7th Row Of The Periodic Table Is Finally Complete As Four New Elements Are Formally Accepted

As students, we came up with all kinds of funny mnemonics to memorise the first 20 to 30 elements of the periodic table for science class—and it really was a pain. We have a Russian chemist to thank for the organisation of the elements, which would have been way harder to learn without the proper and organised structure of the table—the first successful periodic table was formulated back in 1869 by Dimitri Mendeleev. His classifications had gaps for elements that were to be discovered in the future. Acknowledging this, he was confident enough in his findings that he used the table he created to make predictions of the atomic weights, densities and oxides of those elements yet to be discovered. His widespread predictions were later realised and held to be true in 1875, 1879 and 1886 when Paul-Émile de Boisbaudran, Lars Nilson and Lemens Winkler, respectively, discovered and named elements that proved Mendeleev correct.

And now, 2016 has started with a lot of excitement for the scientific community as four new elements have been added to the periodic table to finally complete the seventh row. Discovered by scientists from Japan, the United States and Russia—and verified by  the International Union of Pure and Applied Chemistry (IUPAC), the highest authority in the respective field—elements 113, 115, 117 and 118 were formally accepted and inducted into the table. As stated by IUPAC in a press release, “claims for discovery of these elements have been fulfilled, in accordance with the criteria for the discovery of elements of the IUPAP/IUPAC Transfermium Working Group (TWG) 1991 discovery criteria.” "To scientists, this is of greater value than an Olympic gold medal," Ryoji Noyori, Nobel laureate in chemistry, told Guardian.

These are the first elements to be included in the table since 2011, when elements 114 and 116 were added. The scientists responsible for the discovery of each element have been invited to name the elements and provide the chemical symbols. A collaboration of Russian-American scientists at the Joint Institute for Nuclear Research in Dubna, Russia, Oak Ridge National Laboratory, Oak Ridge, Tennessee, U.S.A. and Lawrence Livermore National Laboratory in California, U.S.A. produced enough evidence to lay claim on the discovery of elements 115, 117 and 118—temporarily named Ununpentium, Ununseptium and Ununoctium, respectively. Named Ununtrium, element 113’s discovery has been awarded to a team of scientists from the Riken institute in Japan, though the Russians and Americans had also laid claim to that.

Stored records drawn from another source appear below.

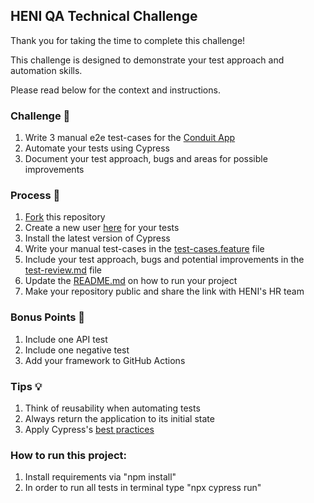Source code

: ## HENI QA Technical Challenge

Thank you for taking the time to complete this challenge!

This challenge is designed to demonstrate your test approach and automation skills.

Please read below for the context and instructions.

### Challenge 🚀
1. Write 3 manual e2e test-cases for the [Conduit App](https://react-redux.realworld.io)
2. Automate your tests using Cypress
3. Document your test approach, bugs and areas for possible improvements

### Process 📄
1. [Fork](https://github.com/jhads/QA-Technical-Challenge/blob/master/test-cases.feature) this repository
2. Create a new user [here](https://react-redux.realworld.io/#/register?_k=fqwjg4) for your tests
3. Install the latest version of Cypress
4. Write your manual test-cases in the [test-cases.feature](https://github.com/jhads/QA-Technical-Challenge/blob/master/test-cases.feature) file
5. Include your test approach, bugs and potential improvements in the [test-review.md](https://github.com/jhads/QA-Technical-Challenge/blob/master/test-review.md) file
6. Update the [README.md](https://github.com/jhads/QA-Technical-Challenge/blob/master/README.md) on how to run your project
7. Make your repository public and share the link with HENI's HR team

### Bonus Points 🎯
1. Include one API test
2. Include one negative test
3. Add your framework to GitHub Actions

### Tips 💡
1. Think of reusability when automating tests 
2. Always return the application to its initial state
3. Apply Cypress's [best practices](https://docs.cypress.io/guides/references/best-practices)

### How to run this project:
1. Install requirements via "npm install"
2. In order to run all tests in terminal type "npx cypress run"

A very happy Kosuke Morita, leader of the Japanese team at Riken institute, points to a board displaying the new atomic element 113. Image source: The Express Tribune

IUPAC’s press release explains that the naming of new elements is in the hands of the discoverers. It can be named after a mythological concept, a mineral, a place or country, a property or a scientist. Once named and given a symbol, it’s reviewed by the Inorganic Chemistry Division of IUPAC for consistency, prior historical use and the ease of translatability into various other languages. After it’s accepted, it’s made available for public review for five months, and then the Council, the highest body of IUPAC, takes the final decision on the name of the new chemical elements and their two-letter symbols before the introduction into the periodic table. These new elements do not exist in nature, they’re man-made. They were “discovered by slamming lighter ­nuclei into each other and tracking the following decay of the radioactive superheavy elements. Like other superheavy elements that populate the end of the periodic table, they only exist for fractions of a second before decaying into other elements,” explains Guardian. The fact that they exist only for a moment made gathering sufficient evidence of their existence very difficult.

IUPAC President Dr. Mark C. Cesa, added to the press release stating, "we are excited about these new elements, and we thank the dedicated scientists who discovered them for their painstaking work, as well the members of the IUPAC/IUPAP Joint Working Party for completing their essential and critically important task."

Meanwhile, we wonder what kind of mnemonics will be used once these four elements get their permanent names.